Heukels v District Court at Masterton HC Wellington CIV 2010-435-141
[2010] NZHC 2014
•4 November 2010
IN THE HIGH COURT OF NEW ZEALAND WELLINGTON REGISTRY
CIV 2010-435-141
IN THE MATTER OF an application for Judicial Review
BETWEEN LEOPOLD ALEXANDER HEUKELS Plaintiff
ANDTHE DISTRICT COURT AT MASTERTON
First Defendant
ANDTHE NEW ZEALAND POLICE Second Defendant
Hearing: 3 November 2010
Counsel:J K W Blathwayt and J M Elliott for Plaintiff (First Defendant abides the decision of the Court) S E McKenzie for Second Defendants
Judgment: 4 November 2010
JUDGMENT OF RONALD YOUNG J
Introduction and Background
[1] On 14 July 2009 Mr Heukels was involved in an accident in Carterton in which a woman died.
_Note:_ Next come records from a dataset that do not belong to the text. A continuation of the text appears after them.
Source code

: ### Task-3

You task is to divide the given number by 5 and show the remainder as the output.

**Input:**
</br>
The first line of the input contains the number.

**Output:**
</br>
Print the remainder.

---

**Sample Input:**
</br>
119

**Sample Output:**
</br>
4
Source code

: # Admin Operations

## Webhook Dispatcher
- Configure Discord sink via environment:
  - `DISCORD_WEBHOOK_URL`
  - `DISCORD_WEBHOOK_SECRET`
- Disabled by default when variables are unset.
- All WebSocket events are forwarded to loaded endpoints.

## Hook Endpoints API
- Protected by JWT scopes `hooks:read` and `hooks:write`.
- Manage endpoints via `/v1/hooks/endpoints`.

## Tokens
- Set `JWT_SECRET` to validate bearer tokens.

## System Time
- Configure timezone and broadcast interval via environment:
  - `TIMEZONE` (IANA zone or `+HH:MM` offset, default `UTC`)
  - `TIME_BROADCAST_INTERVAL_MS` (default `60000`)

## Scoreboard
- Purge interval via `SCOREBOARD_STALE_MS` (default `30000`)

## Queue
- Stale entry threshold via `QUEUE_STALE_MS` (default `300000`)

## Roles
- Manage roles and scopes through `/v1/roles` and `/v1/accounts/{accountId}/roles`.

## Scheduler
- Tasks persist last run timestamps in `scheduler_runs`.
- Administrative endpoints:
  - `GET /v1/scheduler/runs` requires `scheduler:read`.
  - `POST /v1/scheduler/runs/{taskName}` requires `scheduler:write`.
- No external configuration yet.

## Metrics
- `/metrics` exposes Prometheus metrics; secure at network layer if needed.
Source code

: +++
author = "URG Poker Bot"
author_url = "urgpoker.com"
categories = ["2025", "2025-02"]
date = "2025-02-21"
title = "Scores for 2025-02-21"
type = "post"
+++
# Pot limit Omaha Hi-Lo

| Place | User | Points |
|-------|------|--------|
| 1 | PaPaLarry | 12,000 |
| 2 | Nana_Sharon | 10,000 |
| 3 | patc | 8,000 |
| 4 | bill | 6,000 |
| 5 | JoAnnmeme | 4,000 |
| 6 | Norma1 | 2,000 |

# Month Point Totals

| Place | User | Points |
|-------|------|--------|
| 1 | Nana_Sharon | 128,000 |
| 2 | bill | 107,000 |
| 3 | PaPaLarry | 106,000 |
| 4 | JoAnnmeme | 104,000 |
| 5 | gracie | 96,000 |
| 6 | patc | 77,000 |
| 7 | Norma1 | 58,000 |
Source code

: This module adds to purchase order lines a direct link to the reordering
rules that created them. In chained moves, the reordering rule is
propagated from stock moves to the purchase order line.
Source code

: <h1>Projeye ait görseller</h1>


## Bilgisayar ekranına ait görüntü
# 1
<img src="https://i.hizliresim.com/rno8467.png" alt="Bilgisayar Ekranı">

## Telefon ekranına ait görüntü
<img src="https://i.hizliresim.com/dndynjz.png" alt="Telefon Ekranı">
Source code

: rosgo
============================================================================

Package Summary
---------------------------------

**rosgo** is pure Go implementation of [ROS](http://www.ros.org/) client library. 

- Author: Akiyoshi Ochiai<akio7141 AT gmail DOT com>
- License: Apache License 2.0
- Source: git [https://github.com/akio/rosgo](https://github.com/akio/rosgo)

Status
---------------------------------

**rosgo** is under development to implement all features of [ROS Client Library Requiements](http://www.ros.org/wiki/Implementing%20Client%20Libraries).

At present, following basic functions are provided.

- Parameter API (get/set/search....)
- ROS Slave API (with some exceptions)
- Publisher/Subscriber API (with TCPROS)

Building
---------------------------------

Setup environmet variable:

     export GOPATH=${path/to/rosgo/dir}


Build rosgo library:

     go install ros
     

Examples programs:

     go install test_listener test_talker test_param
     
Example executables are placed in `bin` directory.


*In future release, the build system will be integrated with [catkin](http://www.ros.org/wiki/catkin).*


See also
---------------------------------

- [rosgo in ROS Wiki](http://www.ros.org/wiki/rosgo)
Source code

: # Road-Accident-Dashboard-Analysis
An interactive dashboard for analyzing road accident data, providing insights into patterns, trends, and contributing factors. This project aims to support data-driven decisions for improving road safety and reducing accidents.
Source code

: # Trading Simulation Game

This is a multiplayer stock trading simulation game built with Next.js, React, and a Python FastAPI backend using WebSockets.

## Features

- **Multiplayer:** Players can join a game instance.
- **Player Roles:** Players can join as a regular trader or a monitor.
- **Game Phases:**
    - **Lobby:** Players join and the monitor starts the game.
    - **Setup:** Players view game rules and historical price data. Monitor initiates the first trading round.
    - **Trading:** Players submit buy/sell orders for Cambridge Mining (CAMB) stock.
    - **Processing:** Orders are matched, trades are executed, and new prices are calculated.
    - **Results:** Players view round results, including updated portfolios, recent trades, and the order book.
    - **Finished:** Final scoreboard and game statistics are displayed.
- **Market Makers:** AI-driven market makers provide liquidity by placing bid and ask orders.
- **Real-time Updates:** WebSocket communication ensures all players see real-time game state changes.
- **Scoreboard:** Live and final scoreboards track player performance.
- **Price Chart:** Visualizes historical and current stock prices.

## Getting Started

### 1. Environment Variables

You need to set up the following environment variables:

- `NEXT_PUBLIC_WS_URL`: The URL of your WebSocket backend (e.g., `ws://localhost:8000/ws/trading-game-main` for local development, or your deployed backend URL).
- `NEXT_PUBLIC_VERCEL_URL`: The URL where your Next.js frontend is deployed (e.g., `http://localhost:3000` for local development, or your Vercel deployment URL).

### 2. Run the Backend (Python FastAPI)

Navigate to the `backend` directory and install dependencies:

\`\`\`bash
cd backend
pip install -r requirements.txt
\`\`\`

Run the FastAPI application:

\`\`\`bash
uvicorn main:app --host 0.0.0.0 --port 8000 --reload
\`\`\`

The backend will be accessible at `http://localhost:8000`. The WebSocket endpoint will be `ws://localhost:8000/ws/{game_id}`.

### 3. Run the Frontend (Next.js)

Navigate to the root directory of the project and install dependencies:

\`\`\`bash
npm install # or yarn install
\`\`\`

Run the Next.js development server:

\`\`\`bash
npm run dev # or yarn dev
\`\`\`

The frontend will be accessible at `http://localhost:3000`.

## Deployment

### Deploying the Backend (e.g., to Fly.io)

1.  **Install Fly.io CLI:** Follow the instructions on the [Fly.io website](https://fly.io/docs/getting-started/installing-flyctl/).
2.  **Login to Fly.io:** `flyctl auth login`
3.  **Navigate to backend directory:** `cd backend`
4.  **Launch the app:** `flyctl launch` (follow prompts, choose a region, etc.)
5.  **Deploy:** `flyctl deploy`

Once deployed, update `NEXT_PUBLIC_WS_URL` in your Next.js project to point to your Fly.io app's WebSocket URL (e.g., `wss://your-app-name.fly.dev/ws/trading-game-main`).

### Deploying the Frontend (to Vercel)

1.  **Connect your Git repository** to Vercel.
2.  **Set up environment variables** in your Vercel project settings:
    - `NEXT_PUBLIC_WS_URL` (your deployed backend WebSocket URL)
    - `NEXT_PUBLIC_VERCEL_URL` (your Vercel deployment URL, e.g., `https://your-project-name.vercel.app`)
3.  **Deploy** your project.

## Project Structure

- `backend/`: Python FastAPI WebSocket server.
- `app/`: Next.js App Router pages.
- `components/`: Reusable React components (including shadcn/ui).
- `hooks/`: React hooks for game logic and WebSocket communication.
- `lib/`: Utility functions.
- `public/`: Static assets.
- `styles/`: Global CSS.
Police investigated the accident and on the 1 January 2010 they laid an information alleging that he had carelessly driven a car causing death. This crime is a summary offence only (Land Transport Act 1998, s 38).
[2] However the information said it was laid indictably and that it was an offence punishable “indictably”. Eventually the police realised their mistake but it was too late (after six months) to lay an alternative information. When the plaintiff tried to
have the information dismissed as a nullity the police sought an amendment. The
LEOPOLD ALEXANDER HEUKELS V THE DISTRICT COURT AT MASTERTON AND ANOR HC WN CIV 2010-435-141 4 November 2010
District Court Judge refused to strike out the information and amended it so that it appeared as a summary information.
[3] In these judicial review proceedings the plaintiff says the Judge erred in law in that he failed to find:
a) the information was laid as an indictable charge;
b)section 172(2) of the Summary Proceedings Act 1957 prevents such an information being amended to a summary information;
c) section 204 of the Summary Proceedings Act 1957 therefore had no application in these circumstances.
[4] In submissions the plaintiff added this point as an alternative to the s 172(2) submissions. If s 172(2) did not apply then the information was a nullity and s 204 could not save it.
[5] Thus the plaintiff says that the Judge made errors of law.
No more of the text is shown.